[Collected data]
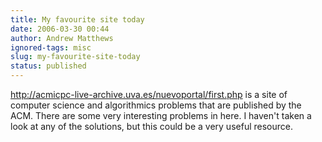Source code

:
 ```yaml
---
title: My favourite site today
date: 2006-03-30 00:44
author: Andrew Matthews
ignored-tags: misc
slug: my-favourite-site-today
status: published
---
```


<http://acmicpc-live-archive.uva.es/nuevoportal/first.php> is a site of computer science and algorithmics problems that are published by the ACM. There are some very interesting problems in here. I haven't taken a look at any of the solutions, but this could be a very useful resource.
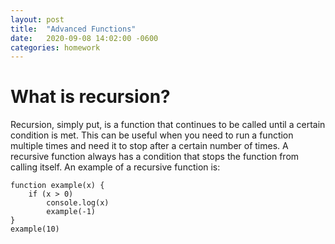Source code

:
 ```yaml
---
layout: post
title:  "Advanced Functions"
date:   2020-09-08 14:02:00 -0600
categories: homework
---
```

# What is recursion?

Recursion, simply put, is a function that continues to be called until a certain condition is met. This can be useful when you need to run a function multiple times and need it to stop after a certain number of times. A recursive function always has a condition that stops the function from calling itself. An example of a recursive function is:

    function example(x) {
        if (x > 0)
            console.log(x)
            example(-1)
    }
    example(10)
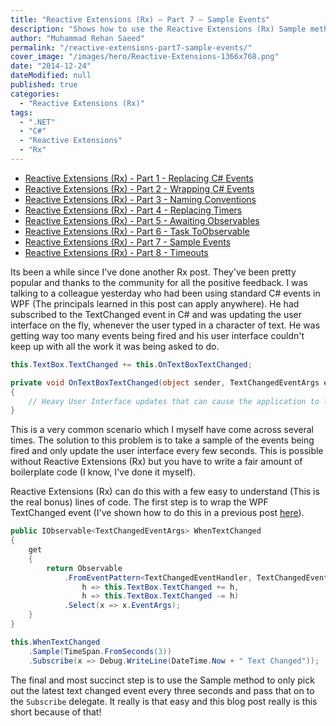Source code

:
```yaml
---
title: "Reactive Extensions (Rx) – Part 7 – Sample Events"
description: "Shows how to use the Reactive Extensions (Rx) Sample method to reduce the number of subscribed events by taking a sample from them over a given time period."
author: "Muhammad Rehan Saeed"
permalink: "/reactive-extensions-part7-sample-events/"
cover_image: "/images/hero/Reactive-Extensions-1366x768.png"
date: "2014-12-24"
dateModified: null
published: true
categories:
  - "Reactive Extensions (Rx)"
tags:
  - ".NET"
  - "C#"
  - "Reactive Extensions"
  - "Rx"
---
```


- [Reactive Extensions (Rx) - Part 1 - Replacing C# Events](/reactive-extensions-part1-replacing-events/)
- [Reactive Extensions (Rx) - Part 2 - Wrapping C# Events](/reactive-extensions-part2-wrapping-events/)
- [Reactive Extensions (Rx) - Part 3 - Naming Conventions](/reactive-extensions-part3-naming-conventions/)
- [Reactive Extensions (Rx) - Part 4 - Replacing Timers](/reactive-extensions-part4-replacing-timers/)
- [Reactive Extensions (Rx) - Part 5 - Awaiting Observables](/reactive-extensions-part4-awaiting-observables/)
- [Reactive Extensions (Rx) - Part 6 - Task ToObservable](/reactive-extensions-part6-task-toobservable/)
- [Reactive Extensions (Rx) - Part 7 - Sample Events](/reactive-extensions-part7-sample-events/)
- [Reactive Extensions (Rx) - Part 8 - Timeouts](/reactive-extensions-rx-part-8-timeouts/)

Its been a while since I've done another Rx post. They've been pretty popular and thanks to the community for all the positive feedback. I was talking to a colleague yesterday who had been using standard C# events in WPF (The principals learned in this post can apply anywhere). He had subscribed to the TextChanged event in C# and was updating the user interface on the fly, whenever the user typed in a character of text. He was getting way too many events being fired and his user interface couldn't keep up with all the work it was being asked to do.

```cs
this.TextBox.TextChanged += this.OnTextBoxTextChanged;

private void OnTextBoxTextChanged(object sender, TextChangedEventArgs e)
{
    // Heavy User Interface updates that can cause the application to lock up.
}
```

This is a very common scenario which I myself have come across several times. The solution to this problem is to take a sample of the events being fired and only update the user interface every few seconds. This is possible without Reactive Extensions (Rx) but you have to write a fair amount of boilerplate code (I know, I've done it myself).

Reactive Extensions (Rx) can do this with a few easy to understand (This is the real bonus) lines of code. The first step is to wrap the WPF TextChanged event (I've shown how to do this in a previous post [here](/reactive-extensions-part2-wrapping-events/)).

```cs
public IObservable<TextChangedEventArgs> WhenTextChanged
{
    get
    {
        return Observable
            .FromEventPattern<TextChangedEventHandler, TextChangedEventArgs>(
                h => this.TextBox.TextChanged += h,
                h => this.TextBox.TextChanged -= h)
            .Select(x => x.EventArgs);
    }
}

this.WhenTextChanged
    .Sample(TimeSpan.FromSeconds(3))
    .Subscribe(x => Debug.WriteLine(DateTime.Now + " Text Changed"));
```

The final and most succinct step is to use the Sample method to only pick out the latest text changed event every three seconds and pass that on to the `Subscribe` delegate. It really is that easy and this blog post really is this short because of that!
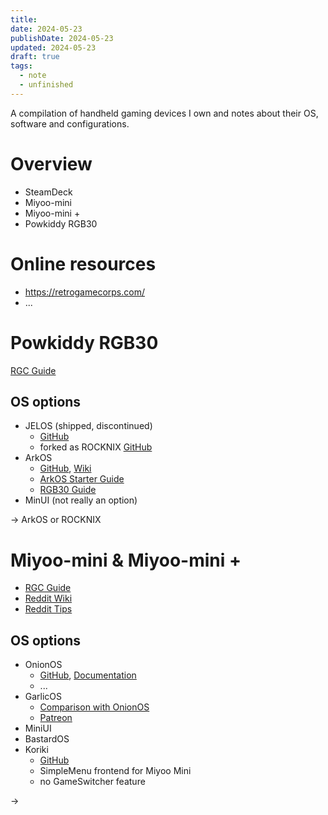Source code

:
 ```yaml
---
title: 
date: 2024-05-23
publishDate: 2024-05-23
updated: 2024-05-23
draft: true
tags:
  - note
  - unfinished
---
```


A compilation of handheld gaming devices I own and notes about their OS, software and configurations.

# Overview

- SteamDeck
- Miyoo-mini
- Miyoo-mini +
- Powkiddy RGB30

# Online resources

- https://retrogamecorps.com/
- ...

# Powkiddy RGB30

[RGC Guide](https://retrogamecorps.com/2023/10/27/powkiddy-rgb30-starter-guide/)

## OS options

- JELOS (shipped, discontinued)
	- [GitHub](https://github.com/JustEnoughLinuxOS/distribution)
	- forked as ROCKNIX [GitHub](https://github.com/ROCKNIX/distribution)
- ArkOS
	- [GitHub](https://github.com/christianhaitian/arkos), [Wiki](https://github.com/christianhaitian/arkos/wiki)
	- [ArkOS Starter Guide](https://retrogamecorps.com/2023/03/27/arkos-starter-guide/)
	- [RGB30 Guide](https://github.com/christianhaitian/arkos/wiki/Frequently-Asked-Questions---RGB30)
- MinUI (not really an option)

-> ArkOS or ROCKNIX

# Miyoo-mini & Miyoo-mini +

- [RGC Guide](https://retrogamecorps.com/2022/05/15/miyoo-mini-v2-guide/)
- [Reddit Wiki](https://www.reddit.com/r/MiyooMini/wiki/index/)
- [Reddit Tips](https://www.reddit.com/r/MiyooMini/comments/unsy68/new_miyoo_mini_start_here/)

## OS options

- OnionOS 
	- [GitHub](https://github.com/OnionUI/Onion), [Documentation](https://onionui.github.io/)
	- ...
- GarlicOS
	- [Comparison with OnionOS](https://www.reddit.com/r/ANBERNIC/comments/129pt13/onion_os_and_garlic_os_difference/)
	- [Patreon](https://www.patreon.com/posts/92690050)
- MiniUI
- BastardOS
- Koriki
	- [GitHub](https://github.com/Rparadise-Team/Koriki)
	- SimpleMenu frontend for Miyoo Mini
	- no GameSwitcher feature

-> 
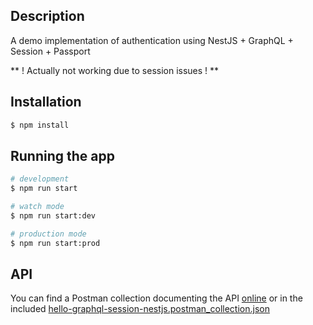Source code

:## Description

A demo implementation of authentication using NestJS + GraphQL + Session + Passport

** ! Actually not working due to session issues ! **

## Installation

```bash
$ npm install
```

## Running the app

```bash
# development
$ npm run start

# watch mode
$ npm run start:dev

# production mode
$ npm run start:prod
```


## API

You can find a Postman collection documenting the API [online](https://documenter.getpostman.com/view/6902013/SzYT52HK?version=latest) or in the included [hello-graphql-session-nestjs.postman_collection.json](hello-graphql-session-nestjs.postman_collection.json)
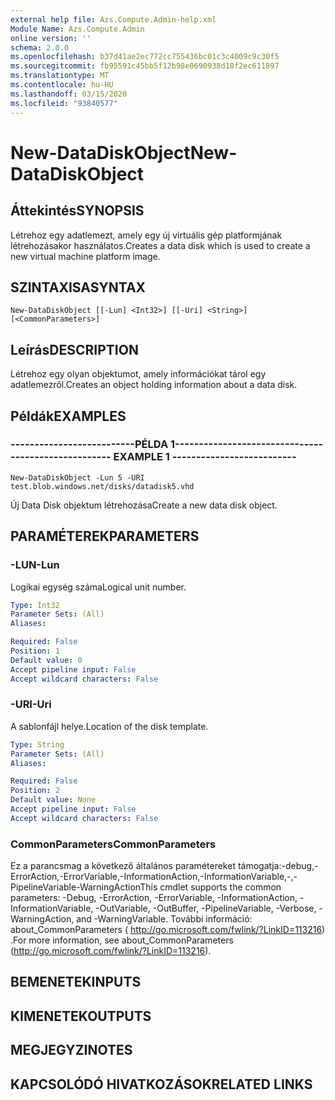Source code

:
 ```yaml
---
external help file: Azs.Compute.Admin-help.xml
Module Name: Azs.Compute.Admin
online version: ''
schema: 2.0.0
ms.openlocfilehash: b37d41ae2ec772cc755436bc01c3c4009c9c30f5
ms.sourcegitcommit: fb95591c45bb5f12b98e0690938d18f2ec611897
ms.translationtype: MT
ms.contentlocale: hu-HU
ms.lasthandoff: 03/15/2020
ms.locfileid: "93840577"
---
```

# <span data-ttu-id="2703b-101">New-DataDiskObject</span><span class="sxs-lookup"><span data-stu-id="2703b-101">New-DataDiskObject</span></span>

## <span data-ttu-id="2703b-102">Áttekintés</span><span class="sxs-lookup"><span data-stu-id="2703b-102">SYNOPSIS</span></span>
<span data-ttu-id="2703b-103">Létrehoz egy adatlemezt, amely egy új virtuális gép platformjának létrehozásakor használatos.</span><span class="sxs-lookup"><span data-stu-id="2703b-103">Creates a data disk which is used to create a new virtual machine platform image.</span></span>

## <span data-ttu-id="2703b-104">SZINTAXISA</span><span class="sxs-lookup"><span data-stu-id="2703b-104">SYNTAX</span></span>

```
New-DataDiskObject [[-Lun] <Int32>] [[-Uri] <String>] [<CommonParameters>]
```

## <span data-ttu-id="2703b-105">Leírás</span><span class="sxs-lookup"><span data-stu-id="2703b-105">DESCRIPTION</span></span>
<span data-ttu-id="2703b-106">Létrehoz egy olyan objektumot, amely információkat tárol egy adatlemezről.</span><span class="sxs-lookup"><span data-stu-id="2703b-106">Creates an object holding information about a data disk.</span></span>

## <span data-ttu-id="2703b-107">Példák</span><span class="sxs-lookup"><span data-stu-id="2703b-107">EXAMPLES</span></span>

### <span data-ttu-id="2703b-108">--------------------------PÉLDA 1--------------------------</span><span class="sxs-lookup"><span data-stu-id="2703b-108">-------------------------- EXAMPLE 1 --------------------------</span></span>
```
New-DataDiskObject -Lun 5 -URI test.blob.windows.net/disks/datadisk5.vhd
```

<span data-ttu-id="2703b-109">Új Data Disk objektum létrehozása</span><span class="sxs-lookup"><span data-stu-id="2703b-109">Create a new data disk object.</span></span>

## <span data-ttu-id="2703b-110">PARAMÉTEREK</span><span class="sxs-lookup"><span data-stu-id="2703b-110">PARAMETERS</span></span>

### <span data-ttu-id="2703b-111">-LUN</span><span class="sxs-lookup"><span data-stu-id="2703b-111">-Lun</span></span>
<span data-ttu-id="2703b-112">Logikai egység száma</span><span class="sxs-lookup"><span data-stu-id="2703b-112">Logical unit number.</span></span>

```yaml
Type: Int32
Parameter Sets: (All)
Aliases: 

Required: False
Position: 1
Default value: 0
Accept pipeline input: False
Accept wildcard characters: False
```

### <span data-ttu-id="2703b-113">-URI</span><span class="sxs-lookup"><span data-stu-id="2703b-113">-Uri</span></span>
<span data-ttu-id="2703b-114">A sablonfájl helye.</span><span class="sxs-lookup"><span data-stu-id="2703b-114">Location of the disk template.</span></span>

```yaml
Type: String
Parameter Sets: (All)
Aliases: 

Required: False
Position: 2
Default value: None
Accept pipeline input: False
Accept wildcard characters: False
```

### <span data-ttu-id="2703b-115">CommonParameters</span><span class="sxs-lookup"><span data-stu-id="2703b-115">CommonParameters</span></span>
<span data-ttu-id="2703b-116">Ez a parancsmag a következő általános paramétereket támogatja:-debug,-ErrorAction,-ErrorVariable,-InformationAction,-InformationVariable,-,-PipelineVariable-WarningAction</span><span class="sxs-lookup"><span data-stu-id="2703b-116">This cmdlet supports the common parameters: -Debug, -ErrorAction, -ErrorVariable, -InformationAction, -InformationVariable, -OutVariable, -OutBuffer, -PipelineVariable, -Verbose, -WarningAction, and -WarningVariable.</span></span> <span data-ttu-id="2703b-117">További információ: about_CommonParameters ( http://go.microsoft.com/fwlink/?LinkID=113216) .</span><span class="sxs-lookup"><span data-stu-id="2703b-117">For more information, see about_CommonParameters (http://go.microsoft.com/fwlink/?LinkID=113216).</span></span>

## <span data-ttu-id="2703b-118">BEMENETEK</span><span class="sxs-lookup"><span data-stu-id="2703b-118">INPUTS</span></span>

## <span data-ttu-id="2703b-119">KIMENETEK</span><span class="sxs-lookup"><span data-stu-id="2703b-119">OUTPUTS</span></span>

## <span data-ttu-id="2703b-120">MEGJEGYZI</span><span class="sxs-lookup"><span data-stu-id="2703b-120">NOTES</span></span>

## <span data-ttu-id="2703b-121">KAPCSOLÓDÓ HIVATKOZÁSOK</span><span class="sxs-lookup"><span data-stu-id="2703b-121">RELATED LINKS</span></span>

- [TRY IT]
Going through the records, say how many lines hold the string "information". Only the number should be given.

- [WRITTEN RESPONSE]
2